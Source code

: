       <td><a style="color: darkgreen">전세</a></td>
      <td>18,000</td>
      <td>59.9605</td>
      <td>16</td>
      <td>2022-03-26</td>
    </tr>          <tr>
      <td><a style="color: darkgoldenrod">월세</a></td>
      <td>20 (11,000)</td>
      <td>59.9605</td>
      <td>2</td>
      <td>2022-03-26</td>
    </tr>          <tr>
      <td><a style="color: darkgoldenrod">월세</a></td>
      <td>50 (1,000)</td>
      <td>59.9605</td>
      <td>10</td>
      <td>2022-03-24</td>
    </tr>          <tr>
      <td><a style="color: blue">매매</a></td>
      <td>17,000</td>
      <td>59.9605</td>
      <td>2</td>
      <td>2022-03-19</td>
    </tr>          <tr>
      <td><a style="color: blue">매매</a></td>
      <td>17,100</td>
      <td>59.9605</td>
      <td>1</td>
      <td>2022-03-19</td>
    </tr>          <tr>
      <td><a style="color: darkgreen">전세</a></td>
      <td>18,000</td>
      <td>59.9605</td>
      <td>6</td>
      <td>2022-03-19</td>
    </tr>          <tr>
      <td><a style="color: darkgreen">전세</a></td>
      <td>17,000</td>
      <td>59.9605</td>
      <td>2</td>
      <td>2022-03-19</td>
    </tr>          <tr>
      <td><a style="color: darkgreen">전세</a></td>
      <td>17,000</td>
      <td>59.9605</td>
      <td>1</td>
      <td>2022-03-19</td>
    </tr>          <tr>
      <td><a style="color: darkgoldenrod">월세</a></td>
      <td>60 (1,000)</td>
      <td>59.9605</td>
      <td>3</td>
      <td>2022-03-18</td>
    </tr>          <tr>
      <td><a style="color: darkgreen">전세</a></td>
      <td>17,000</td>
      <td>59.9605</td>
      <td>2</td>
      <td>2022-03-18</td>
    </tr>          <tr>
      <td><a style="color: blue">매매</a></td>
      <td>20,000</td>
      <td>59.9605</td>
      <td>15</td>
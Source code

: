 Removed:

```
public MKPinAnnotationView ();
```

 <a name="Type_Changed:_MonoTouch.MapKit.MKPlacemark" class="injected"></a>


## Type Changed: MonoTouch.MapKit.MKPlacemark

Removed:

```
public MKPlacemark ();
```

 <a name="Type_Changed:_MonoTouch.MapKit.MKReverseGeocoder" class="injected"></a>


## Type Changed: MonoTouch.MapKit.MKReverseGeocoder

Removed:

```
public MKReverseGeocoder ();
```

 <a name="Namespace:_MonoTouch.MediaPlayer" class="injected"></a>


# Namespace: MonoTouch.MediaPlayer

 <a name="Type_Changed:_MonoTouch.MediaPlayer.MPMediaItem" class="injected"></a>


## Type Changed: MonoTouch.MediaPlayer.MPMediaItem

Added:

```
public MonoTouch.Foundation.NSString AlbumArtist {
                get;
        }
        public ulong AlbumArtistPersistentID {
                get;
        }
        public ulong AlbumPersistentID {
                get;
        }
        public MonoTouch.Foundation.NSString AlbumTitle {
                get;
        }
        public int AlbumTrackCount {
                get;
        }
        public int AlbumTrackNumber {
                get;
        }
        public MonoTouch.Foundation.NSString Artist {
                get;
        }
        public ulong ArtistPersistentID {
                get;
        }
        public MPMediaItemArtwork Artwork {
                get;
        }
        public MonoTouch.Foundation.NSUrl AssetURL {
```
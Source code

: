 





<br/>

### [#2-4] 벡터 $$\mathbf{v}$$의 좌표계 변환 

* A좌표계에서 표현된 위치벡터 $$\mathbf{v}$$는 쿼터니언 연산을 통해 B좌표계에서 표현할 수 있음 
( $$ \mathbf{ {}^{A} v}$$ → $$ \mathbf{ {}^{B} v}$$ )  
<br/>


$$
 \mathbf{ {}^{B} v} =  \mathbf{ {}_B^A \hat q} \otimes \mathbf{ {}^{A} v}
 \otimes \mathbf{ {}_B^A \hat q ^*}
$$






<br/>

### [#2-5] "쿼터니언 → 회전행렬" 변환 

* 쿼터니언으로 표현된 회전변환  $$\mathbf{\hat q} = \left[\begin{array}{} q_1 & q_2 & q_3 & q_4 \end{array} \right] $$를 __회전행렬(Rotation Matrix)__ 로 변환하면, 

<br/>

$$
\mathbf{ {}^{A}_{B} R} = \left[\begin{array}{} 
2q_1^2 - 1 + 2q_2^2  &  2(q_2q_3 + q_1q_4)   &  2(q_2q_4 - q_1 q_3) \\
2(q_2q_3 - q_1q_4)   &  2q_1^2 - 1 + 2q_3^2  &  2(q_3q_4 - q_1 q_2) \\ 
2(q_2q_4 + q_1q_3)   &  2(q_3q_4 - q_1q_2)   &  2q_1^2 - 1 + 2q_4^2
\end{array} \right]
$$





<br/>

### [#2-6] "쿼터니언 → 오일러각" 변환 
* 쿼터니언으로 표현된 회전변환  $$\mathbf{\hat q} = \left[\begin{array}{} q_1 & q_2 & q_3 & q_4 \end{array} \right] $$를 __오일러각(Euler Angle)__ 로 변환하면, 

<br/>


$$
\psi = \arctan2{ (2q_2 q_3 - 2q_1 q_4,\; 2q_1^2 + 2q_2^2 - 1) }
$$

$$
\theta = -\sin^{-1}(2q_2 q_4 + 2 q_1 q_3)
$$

▶ [Work item]: Copy each line of the records that contains the word "MKPlacemark".

▶ [Answer for this exercise]:
 <a name="Type_Changed:_MonoTouch.MapKit.MKPlacemark" class="injected"></a>
## Type Changed: MonoTouch.MapKit.MKPlacemark
public MKPlacemark ();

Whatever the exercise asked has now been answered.